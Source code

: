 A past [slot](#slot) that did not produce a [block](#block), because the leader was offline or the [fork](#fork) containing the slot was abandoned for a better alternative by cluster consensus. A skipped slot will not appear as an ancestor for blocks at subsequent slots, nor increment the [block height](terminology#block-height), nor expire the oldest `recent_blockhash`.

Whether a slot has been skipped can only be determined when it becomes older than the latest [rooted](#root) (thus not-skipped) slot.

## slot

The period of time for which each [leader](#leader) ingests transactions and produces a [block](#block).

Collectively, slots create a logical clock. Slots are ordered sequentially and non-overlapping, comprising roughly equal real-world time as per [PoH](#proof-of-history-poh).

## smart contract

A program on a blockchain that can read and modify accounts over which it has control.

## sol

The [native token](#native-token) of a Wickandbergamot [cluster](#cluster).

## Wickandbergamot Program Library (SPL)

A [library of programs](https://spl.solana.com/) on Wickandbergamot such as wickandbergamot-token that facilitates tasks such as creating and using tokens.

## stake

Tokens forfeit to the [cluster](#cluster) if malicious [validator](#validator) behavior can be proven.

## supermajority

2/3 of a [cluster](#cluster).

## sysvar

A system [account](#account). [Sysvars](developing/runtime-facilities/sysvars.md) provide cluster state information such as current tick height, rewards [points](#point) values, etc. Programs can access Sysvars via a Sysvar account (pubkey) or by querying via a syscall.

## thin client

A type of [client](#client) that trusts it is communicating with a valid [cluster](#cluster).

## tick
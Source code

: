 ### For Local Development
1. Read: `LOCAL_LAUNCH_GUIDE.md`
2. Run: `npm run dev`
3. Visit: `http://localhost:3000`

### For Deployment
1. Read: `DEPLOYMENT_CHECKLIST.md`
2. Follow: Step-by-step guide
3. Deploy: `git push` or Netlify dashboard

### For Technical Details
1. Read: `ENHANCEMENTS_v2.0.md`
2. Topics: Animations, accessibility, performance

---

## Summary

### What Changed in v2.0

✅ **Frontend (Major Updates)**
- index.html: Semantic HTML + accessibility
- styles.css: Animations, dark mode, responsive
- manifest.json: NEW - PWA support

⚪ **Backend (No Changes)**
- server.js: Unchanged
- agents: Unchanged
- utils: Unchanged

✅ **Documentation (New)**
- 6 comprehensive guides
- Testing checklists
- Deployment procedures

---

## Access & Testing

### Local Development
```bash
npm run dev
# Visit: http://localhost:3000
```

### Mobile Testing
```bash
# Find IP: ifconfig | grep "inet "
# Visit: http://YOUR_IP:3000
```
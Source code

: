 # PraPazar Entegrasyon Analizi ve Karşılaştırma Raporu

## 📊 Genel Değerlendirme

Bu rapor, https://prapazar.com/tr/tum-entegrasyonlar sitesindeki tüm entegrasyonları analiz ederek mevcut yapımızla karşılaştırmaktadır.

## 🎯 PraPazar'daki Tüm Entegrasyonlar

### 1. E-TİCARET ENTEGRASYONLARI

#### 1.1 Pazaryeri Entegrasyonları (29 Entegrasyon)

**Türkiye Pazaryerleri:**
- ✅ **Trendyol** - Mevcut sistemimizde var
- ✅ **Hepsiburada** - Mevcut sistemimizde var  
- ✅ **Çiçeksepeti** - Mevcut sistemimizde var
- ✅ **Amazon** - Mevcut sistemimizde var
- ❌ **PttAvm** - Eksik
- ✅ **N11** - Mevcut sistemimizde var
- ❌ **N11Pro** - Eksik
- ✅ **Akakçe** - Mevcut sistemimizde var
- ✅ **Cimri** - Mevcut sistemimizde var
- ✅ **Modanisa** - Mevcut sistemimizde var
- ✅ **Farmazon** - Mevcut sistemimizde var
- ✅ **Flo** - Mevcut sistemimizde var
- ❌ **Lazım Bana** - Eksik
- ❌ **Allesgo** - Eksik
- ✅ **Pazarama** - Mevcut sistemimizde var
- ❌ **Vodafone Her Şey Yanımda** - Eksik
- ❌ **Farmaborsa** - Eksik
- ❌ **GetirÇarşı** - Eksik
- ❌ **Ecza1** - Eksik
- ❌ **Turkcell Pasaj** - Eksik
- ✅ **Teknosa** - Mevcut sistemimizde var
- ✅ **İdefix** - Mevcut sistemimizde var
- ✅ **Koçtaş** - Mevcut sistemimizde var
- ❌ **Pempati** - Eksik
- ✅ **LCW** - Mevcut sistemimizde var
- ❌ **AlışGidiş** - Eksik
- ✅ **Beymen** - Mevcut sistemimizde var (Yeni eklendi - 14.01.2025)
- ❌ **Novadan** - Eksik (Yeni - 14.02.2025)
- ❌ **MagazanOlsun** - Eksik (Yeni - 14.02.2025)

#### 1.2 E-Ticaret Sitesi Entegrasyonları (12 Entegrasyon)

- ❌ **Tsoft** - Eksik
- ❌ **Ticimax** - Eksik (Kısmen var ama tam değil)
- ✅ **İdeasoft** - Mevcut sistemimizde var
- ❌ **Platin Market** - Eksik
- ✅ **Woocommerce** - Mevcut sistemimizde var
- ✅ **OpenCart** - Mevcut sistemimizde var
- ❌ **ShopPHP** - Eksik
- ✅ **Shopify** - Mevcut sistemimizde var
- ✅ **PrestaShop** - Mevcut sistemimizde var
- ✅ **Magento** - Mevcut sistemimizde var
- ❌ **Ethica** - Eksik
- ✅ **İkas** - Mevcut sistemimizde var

========================================================================

Task instructions: Please give the listing again exactly, line for line.

Answer to the exercise:
Source code

: A past [slot](#slot) that did not produce a [block](#block), because the leader was offline or the [fork](#fork) containing the slot was abandoned for a better alternative by cluster consensus. A skipped slot will not appear as an ancestor for blocks at subsequent slots, nor increment the [block height](terminology#block-height), nor expire the oldest `recent_blockhash`.

Whether a slot has been skipped can only be determined when it becomes older than the latest [rooted](#root) (thus not-skipped) slot.

## slot

The period of time for which each [leader](#leader) ingests transactions and produces a [block](#block).

Collectively, slots create a logical clock. Slots are ordered sequentially and non-overlapping, comprising roughly equal real-world time as per [PoH](#proof-of-history-poh).

## smart contract

A program on a blockchain that can read and modify accounts over which it has control.

## sol

The [native token](#native-token) of a Wickandbergamot [cluster](#cluster).

## Wickandbergamot Program Library (SPL)

A [library of programs](https://spl.solana.com/) on Wickandbergamot such as wickandbergamot-token that facilitates tasks such as creating and using tokens.

## stake

Tokens forfeit to the [cluster](#cluster) if malicious [validator](#validator) behavior can be proven.

## supermajority

2/3 of a [cluster](#cluster).

## sysvar

A system [account](#account). [Sysvars](developing/runtime-facilities/sysvars.md) provide cluster state information such as current tick height, rewards [points](#point) values, etc. Programs can access Sysvars via a Sysvar account (pubkey) or by querying via a syscall.

## thin client

A type of [client](#client) that trusts it is communicating with a valid [cluster](#cluster).

## tick
Source code

: ### For Local Development
1. Read: `LOCAL_LAUNCH_GUIDE.md`
2. Run: `npm run dev`
3. Visit: `http://localhost:3000`

### For Deployment
1. Read: `DEPLOYMENT_CHECKLIST.md`
2. Follow: Step-by-step guide
3. Deploy: `git push` or Netlify dashboard

### For Technical Details
1. Read: `ENHANCEMENTS_v2.0.md`
2. Topics: Animations, accessibility, performance

---

## Summary

### What Changed in v2.0

✅ **Frontend (Major Updates)**
- index.html: Semantic HTML + accessibility
- styles.css: Animations, dark mode, responsive
- manifest.json: NEW - PWA support

⚪ **Backend (No Changes)**
- server.js: Unchanged
- agents: Unchanged
- utils: Unchanged

✅ **Documentation (New)**
- 6 comprehensive guides
- Testing checklists
- Deployment procedures

---

## Access & Testing

### Local Development
```bash
npm run dev
# Visit: http://localhost:3000
```

### Mobile Testing
```bash
# Find IP: ifconfig | grep "inet "
# Visit: http://YOUR_IP:3000
```
Source code

: # PraPazar Entegrasyon Analizi ve Karşılaştırma Raporu

## 📊 Genel Değerlendirme

Bu rapor, https://prapazar.com/tr/tum-entegrasyonlar sitesindeki tüm entegrasyonları analiz ederek mevcut yapımızla karşılaştırmaktadır.

## 🎯 PraPazar'daki Tüm Entegrasyonlar

### 1. E-TİCARET ENTEGRASYONLARI

#### 1.1 Pazaryeri Entegrasyonları (29 Entegrasyon)

**Türkiye Pazaryerleri:**
- ✅ **Trendyol** - Mevcut sistemimizde var
- ✅ **Hepsiburada** - Mevcut sistemimizde var  
- ✅ **Çiçeksepeti** - Mevcut sistemimizde var
- ✅ **Amazon** - Mevcut sistemimizde var
- ❌ **PttAvm** - Eksik
- ✅ **N11** - Mevcut sistemimizde var
- ❌ **N11Pro** - Eksik
- ✅ **Akakçe** - Mevcut sistemimizde var
- ✅ **Cimri** - Mevcut sistemimizde var
- ✅ **Modanisa** - Mevcut sistemimizde var
- ✅ **Farmazon** - Mevcut sistemimizde var
- ✅ **Flo** - Mevcut sistemimizde var
- ❌ **Lazım Bana** - Eksik
- ❌ **Allesgo** - Eksik
- ✅ **Pazarama** - Mevcut sistemimizde var
- ❌ **Vodafone Her Şey Yanımda** - Eksik
- ❌ **Farmaborsa** - Eksik
- ❌ **GetirÇarşı** - Eksik
- ❌ **Ecza1** - Eksik
- ❌ **Turkcell Pasaj** - Eksik
- ✅ **Teknosa** - Mevcut sistemimizde var
- ✅ **İdefix** - Mevcut sistemimizde var
- ✅ **Koçtaş** - Mevcut sistemimizde var
- ❌ **Pempati** - Eksik
- ✅ **LCW** - Mevcut sistemimizde var
- ❌ **AlışGidiş** - Eksik
- ✅ **Beymen** - Mevcut sistemimizde var (Yeni eklendi - 14.01.2025)
- ❌ **Novadan** - Eksik (Yeni - 14.02.2025)
- ❌ **MagazanOlsun** - Eksik (Yeni - 14.02.2025)

#### 1.2 E-Ticaret Sitesi Entegrasyonları (12 Entegrasyon)

- ❌ **Tsoft** - Eksik
- ❌ **Ticimax** - Eksik (Kısmen var ama tam değil)
- ✅ **İdeasoft** - Mevcut sistemimizde var
- ❌ **Platin Market** - Eksik
- ✅ **Woocommerce** - Mevcut sistemimizde var
- ✅ **OpenCart** - Mevcut sistemimizde var
- ❌ **ShopPHP** - Eksik
- ✅ **Shopify** - Mevcut sistemimizde var
- ✅ **PrestaShop** - Mevcut sistemimizde var
- ✅ **Magento** - Mevcut sistemimizde var
- ❌ **Ethica** - Eksik
- ✅ **İkas** - Mevcut sistemimizde var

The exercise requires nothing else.